In England and Wales, there are two types of eviction notices that a landlord can use to evict a tenant. The one they choose will depend on the circumstances of the eviction.
1. A Section 21 Eviction Notice is typically served when there is no fault or blame in the eviction.
2. A Section 8 Eviciton Notice is typically used when the tenant has breached the terms of their tenancy agreement.
Section 21 Eviciton Notice
Most private landlords will choose a section 21 eviction notice as the first step to evict a tenant. A section 21 notice is also known as a “no-fault eviction” notice, where the landlord does not need to provide a reason for the eviction. The landlord may want to serve this notice if:
- They want to move into the property themselves
- Sell the property
- Simply do not have a reason for the eviction
- The tenancy was a short-let or holiday-let
Be aware that you can only serve a section 21 notice if the fixed term of the tenancy has come to an end. You can also only serve a section 21 notice after the tenant has lived in the property for 4 months.
Landlord requirements for a section 21
The biggest problem with evictions is that they can be quite complex, especially if executed incorrectly. Some landlords may not realise that they need to meet a set of criteria before they can legally serve a section 21 eviction notice. These include:
- Serving an energy performance certificate
- Protecting their deposit in a deposit protection scheme (if one was taken)
- Providing a how to rent booklet
- Serving an energy performance certificate
- Serving a gas safety certificate
If you want to serve a section 21 notice but have failed to comply with any of the above conditions, you will need to remedy them before you can serve a notice.
Section 8 Eviction Notice
Unlike a section 21 notice, a section 8 notice is a fault-eviction, where you can evict a tenant because they have breached the terms of their tenancy. Unlike a section 21 notice, a section 8 can be served at any point in a tenancy. To serve a section 8 notice, the tenant must have breached at least 1 of the 17 “grounds” for eviction. These 17 grounds are split into mandatory and discretionary grounds:
- Mandatory (where the court must grant the eviction) include things like the death of a tenant, rent arrears or if the property is a holiday let.
- Discretionary (where the court may grant the eviction after review) includes anti-social behaviour, frequent failure to pay rent, property neglect and domestic abuse.
*Please note: the tenant can contest discretionary grounds for a section 8 eviction.
How to evict a tenant
1. Identify the type of tenancy
The first step to evict a tenant is to identify the type of tenancy that the tenant has.
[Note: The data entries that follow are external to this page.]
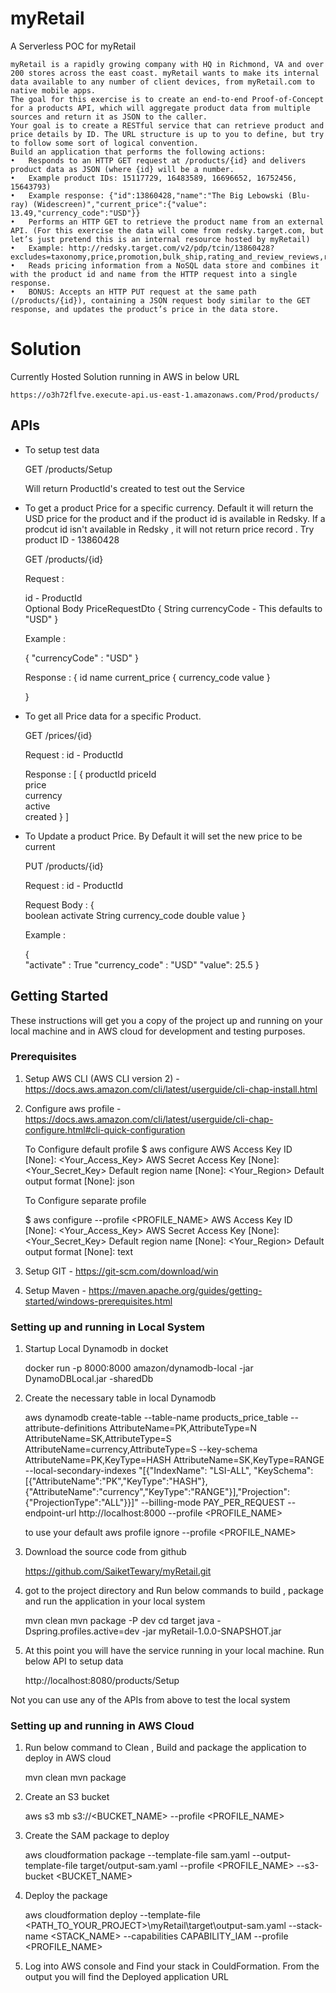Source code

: # myRetail
A Serverless POC for myRetail

	myRetail is a rapidly growing company with HQ in Richmond, VA and over 200 stores across the east coast. myRetail wants to make its internal data available to any number of client devices, from myRetail.com to native mobile apps. 
	The goal for this exercise is to create an end-to-end Proof-of-Concept for a products API, which will aggregate product data from multiple sources and return it as JSON to the caller. 
	Your goal is to create a RESTful service that can retrieve product and price details by ID. The URL structure is up to you to define, but try to follow some sort of logical convention.
	Build an application that performs the following actions: 
	•	Responds to an HTTP GET request at /products/{id} and delivers product data as JSON (where {id} will be a number. 
	•	Example product IDs: 15117729, 16483589, 16696652, 16752456, 15643793) 
	•	Example response: {"id":13860428,"name":"The Big Lebowski (Blu-ray) (Widescreen)","current_price":{"value": 13.49,"currency_code":"USD"}}
	•	Performs an HTTP GET to retrieve the product name from an external API. (For this exercise the data will come from redsky.target.com, but let’s just pretend this is an internal resource hosted by myRetail) 
	•	Example: http://redsky.target.com/v2/pdp/tcin/13860428?excludes=taxonomy,price,promotion,bulk_ship,rating_and_review_reviews,rating_and_review_statistics,question_answer_statistics
	•	Reads pricing information from a NoSQL data store and combines it with the product id and name from the HTTP request into a single response. 
	•	BONUS: Accepts an HTTP PUT request at the same path (/products/{id}), containing a JSON request body similar to the GET response, and updates the product’s price in the data store. 
	
# Solution

Currently Hosted Solution running in AWS in below URL

	https://o3h72flfve.execute-api.us-east-1.amazonaws.com/Prod/products/

## APIs

- To setup test data
	
	GET /products/Setup
	
	Will return ProductId's created to test out the Service
	
- To get a product Price for a specific currency. Default it will return the USD price for the product and if the product id is available in Redsky. 
  If a prodcut id isn't available in Redsky , it will not return price record .
  Try product ID - 13860428
	
	GET /products/{id}
	
	Request :
	
	id - ProductId	
	Optional Body
	PriceRequestDto
	{
		String  currencyCode -  This defaults to "USD"
	}
	
	Example :
	
	{
		"currencyCode" : "USD"
	}

	Response :
	{
		id
		name
		current_price
			{
				currency_code
				value
			}
	
	}	
- To get all Price data for a specific Product.

	GET /prices/{id}
	
	Request : 
	id - ProductId
	

	Response :
	[
		{
	   	 	productId
	    	priceId		
	    	price	    
	    	currency	    
	    	active	    
	    	created
		}
	]

- To Update a product Price. By Default it will set the new price to be current 

	PUT /products/{id}
	
	Request : 
	id - ProductId
	
	Request Body :
	{	
		boolean activate
		String currency_code
		double value
	}	

	Example :
	
	{	
		"activate" : True
		"currency_code" : "USD"
		"value": 25.5
	}
	

## Getting Started

These instructions will get you a copy of the project up and running on your local machine and in AWS cloud for development and testing purposes.


### Prerequisites

1. Setup AWS CLI (AWS CLI version 2) - https://docs.aws.amazon.com/cli/latest/userguide/cli-chap-install.html

2. Configure aws profile - https://docs.aws.amazon.com/cli/latest/userguide/cli-chap-configure.html#cli-quick-configuration
	
	To Configure default profile
	$ aws configure
	AWS Access Key ID [None]: <Your_Access_Key>
	AWS Secret Access Key [None]: <Your_Secret_Key>
	Default region name [None]: <Your_Region>
	Default output format [None]: json

	To Configure separate profile
	
	$ aws configure --profile <PROFILE_NAME>
	AWS Access Key ID [None]: <Your_Access_Key>
	AWS Secret Access Key [None]: <Your_Secret_Key>
	Default region name [None]: <Your_Region>
	Default output format [None]: text

3. Setup GIT - https://git-scm.com/download/win

4. Setup Maven - https://maven.apache.org/guides/getting-started/windows-prerequisites.html


### Setting up and running in Local System

1. Startup Local Dynamodb in docket
	
	docker run -p 8000:8000 amazon/dynamodb-local -jar DynamoDBLocal.jar -sharedDb

2. Create the necessary table in local Dynamodb

	aws dynamodb create-table --table-name products_price_table --attribute-definitions AttributeName=PK,AttributeType=N AttributeName=SK,AttributeType=S AttributeName=currency,AttributeType=S --key-schema AttributeName=PK,KeyType=HASH AttributeName=SK,KeyType=RANGE --local-secondary-indexes "[{\"IndexName\": \"LSI-ALL\", \"KeySchema\":[{\"AttributeName\":\"PK\",\"KeyType\":\"HASH\"},{\"AttributeName\":\"currency\",\"KeyType\":\"RANGE\"}],\"Projection\":{\"ProjectionType\":\"ALL\"}}]" --billing-mode PAY_PER_REQUEST --endpoint-url http://localhost:8000 --profile <PROFILE_NAME>
	
	to use your default aws profile ignore --profile <PROFILE_NAME>

3. Download the source code from github

	https://github.com/SaiketTewary/myRetail.git
	
4. got to the project directory and Run below commands to build , package and run the application in your local system

	mvn clean
	mvn package -P dev
	cd target
	java -Dspring.profiles.active=dev -jar myRetail-1.0.0-SNAPSHOT.jar

5. At this point you will have the service running in your local machine. Run below API to setup data

	http://localhost:8080/products/Setup
	
Not you can use any of the APIs from above to test the local system


### Setting up and running in AWS Cloud

1. Run below command to Clean , Build and package the application to deploy in AWS cloud 

	mvn clean
	mvn package

2. Create an S3 bucket

	aws s3 mb s3://<BUCKET_NAME> --profile <PROFILE_NAME>

3. Create the SAM package to deploy

	aws cloudformation package --template-file sam.yaml --output-template-file target/output-sam.yaml --profile <PROFILE_NAME> --s3-bucket <BUCKET_NAME>

4. Deploy the package 

	aws cloudformation deploy --template-file <PATH_TO_YOUR_PROJECT>\myRetail\target\output-sam.yaml --stack-name <STACK_NAME> --capabilities CAPABILITY_IAM --profile <PROFILE_NAME>
	
5. Log into AWS console and Find your stack in CouldFormation. From the output you will find the Deployed application URL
Most tenancies in the UK are Assured Shorthold Tenancies (ASTs), meaning the property is privately rented and the landlord does not live in the property with the tenant. If the tenancy is not an AST.
2. choose your notice
The second step is to make sure you know which notice you would like to serve, whether this is a section 21 or a section 8
3. draft and serve the notice
The third step is to draft and serve your notice. While you can do this without legal assistance, you may encounter several issues if you incorrectly serve the notice. For example, if you serve a section 21 notice to a tenant but haven’t complied with the previously mentioned terms, your notice will become invalid
What happens if my tenant doesn’t leave?
By law, a tenant does not have to leave their property when an eviction notice is served if they believe they have grounds to contest it.
If the tenant hasn’t left by the date on the notice, you can issue a possession claim. The type of possession claim you issue depends on what kind of eviction notice was served.
- An accelerated possession claim is commonly used when a section 21 notice is served, and the landlord is not claiming any rent arrears.
- A standard possession claim is commonly used when a section 8 notice is served, and the tenant is likely to have outstanding arrears.
Following this, if the tenant is still refusing to leave, you can apply for a warrant of possession. This warrant will allow bailiffs to remove tenants from the property.
When do i need a lawyer?
If you want to evict a tenant, you should always seek legal advice first. Evictions can be a complicated process, especially if the eviction is contested or the tenant is particularly difficult. Having a lawyer on your side to make sure you draft and serve the correct eviction notice can save you a world of hassle down the line.